# [YOUR GOAL]
Check every line of the entries for "abuse", and copy the lines that hold it.

Stored data entries:
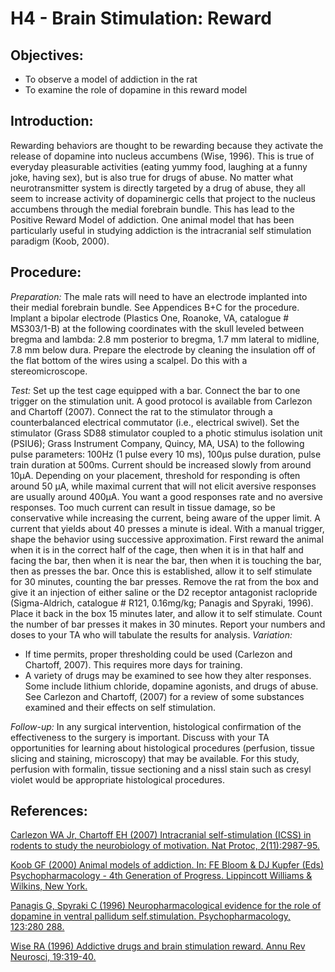 # H4 - Brain Stimulation: Reward

## Objectives:

* To observe a model of addiction in the rat
* To examine the role of dopamine in this reward model

## Introduction:

Rewarding behaviors are thought to be rewarding because they activate the release of dopamine into nucleus accumbens \(Wise, 1996\). This is true of everyday pleasurable activities \(eating yummy food, laughing at a funny joke, having sex\), but is also true for drugs of abuse. No matter what neurotransmitter system is directly targeted by a drug of abuse, they all seem to increase activity of dopaminergic cells that project to the nucleus accumbens through the medial forebrain bundle. This has lead to the Positive Reward Model of addiction. One animal model that has been particularly useful in studying addiction is the intracranial self stimulation paradigm \(Koob, 2000\).

## Procedure:

_Preparation:_ The male rats will need to have an electrode implanted into their medial forebrain bundle. See Appendices B+C for the procedure. Implant a bipolar electrode \(Plastics One, Roanoke, VA, catalogue \# MS303/1-B\) at the following coordinates with the skull leveled between bregma and lambda: 2.8 mm posterior to bregma, 1.7 mm lateral to midline, 7.8 mm below dura. Prepare the electrode by cleaning the insulation off of the flat bottom of the wires using a scalpel. Do this with a stereomicroscope.

_Test:_ Set up the test cage equipped with a bar. Connect the bar to one trigger on the stimulation unit. A good protocol is available from Carlezon and Chartoff \(2007\). Connect the rat to the stimulator through a counterbalanced electrical commutator \(i.e., electrical swivel\). Set the stimulator \(Grass SD88 stimulator coupled to a photic stimulus isolation unit \(PSIU6\); Grass Instrument Company, Quincy, MA, USA\) to the following pulse parameters: 100Hz \(1 pulse every 10 ms\), 100µs pulse duration, pulse train duration at 500ms. Current should be increased slowly from around 10µA. Depending on your placement, threshold for responding is often around 50 µA, while maximal current that will not elicit aversive responses are usually around 400µA. You want a good responses rate and no aversive responses. Too much current can result in tissue damage, so be conservative while increasing the current, being aware of the upper limit. A current that yields about 40 presses a minute is ideal. With a manual trigger, shape the behavior using successive approximation. First reward the animal when it is in the correct half of the cage, then when it is in that half and facing the bar, then when it is near the bar, then when it is touching the bar, then as presses the bar. Once this is established, allow it to self stimulate for 30 minutes, counting the bar presses. Remove the rat from the box and give it an injection of either saline or the D2 receptor antagonist raclopride \(Sigma-Aldrich, catalogue \# R121, 0.16mg/kg; Panagis and Spyraki, 1996\). Place it back in the box 15 minutes later, and allow it to self stimulate. Count the number of bar presses it makes in 30 minutes. Report your numbers and doses to your TA who will tabulate the results for analysis. _Variation:_

* If time permits, proper thresholding could be used \(Carlezon and Chartoff, 2007\).  This requires more days for training.
* A variety of drugs may be examined to see how they alter responses.  Some include lithium chloride, dopamine agonists, and drugs of abuse.  See Carlezon and Chartoff, \(2007\) for a review of some substances examined and their effects on self stimulation.

_Follow-up:_ In any surgical intervention, histological confirmation of the effectiveness to the surgery is important. Discuss with your TA opportunities for learning about histological procedures \(perfusion, tissue slicing and staining, microscopy\) that may be available. For this study, perfusion with formalin, tissue sectioning and a nissl stain such as cresyl violet would be appropriate histological procedures.


## References:

[Carlezon WA Jr, Chartoff EH \(2007\) Intracranial self-stimulation \(ICSS\) in rodents to study the neurobiology of motivation. Nat Protoc, 2\(11\):2987-95.](https://www.ncbi.nlm.nih.gov/pubmed/18007634)

[Koob GF \(2000\) Animal models of addiction. In: FE Bloom & DJ Kupfer \(Eds\) Psychopharmacology - 4th Generation of Progress. Lippincott Williams & Wilkins, New York.](http://www.acnp.org/g4/GN401000072/Default.htm)

[Panagis G, Spyraki C \(1996\) Neuropharmacological evidence for the role of dopamine in ventral pallidum self.stimulation. Psychopharmacology, 123:280 288.](https://link.springer.com/article/10.1007/BF02246582)

[Wise RA \(1996\) Addictive drugs and brain stimulation reward. Annu Rev Neurosci, 19:319-40.](https://www.ncbi.nlm.nih.gov/pubmed/8833446)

# [WRITTEN SOLUTION]
Rewarding behaviors are thought to be rewarding because they activate the release of dopamine into nucleus accumbens \(Wise, 1996\). This is true of everyday pleasurable activities \(eating yummy food, laughing at a funny joke, having sex\), but is also true for drugs of abuse. No matter what neurotransmitter system is directly targeted by a drug of abuse, they all seem to increase activity of dopaminergic cells that project to the nucleus accumbens through the medial forebrain bundle. This has lead to the Positive Reward Model of addiction. One animal model that has been particularly useful in studying addiction is the intracranial self stimulation paradigm \(Koob, 2000\).
* A variety of drugs may be examined to see how they alter responses.  Some include lithium chloride, dopamine agonists, and drugs of abuse.  See Carlezon and Chartoff, \(2007\) for a review of some substances examined and their effects on self stimulation.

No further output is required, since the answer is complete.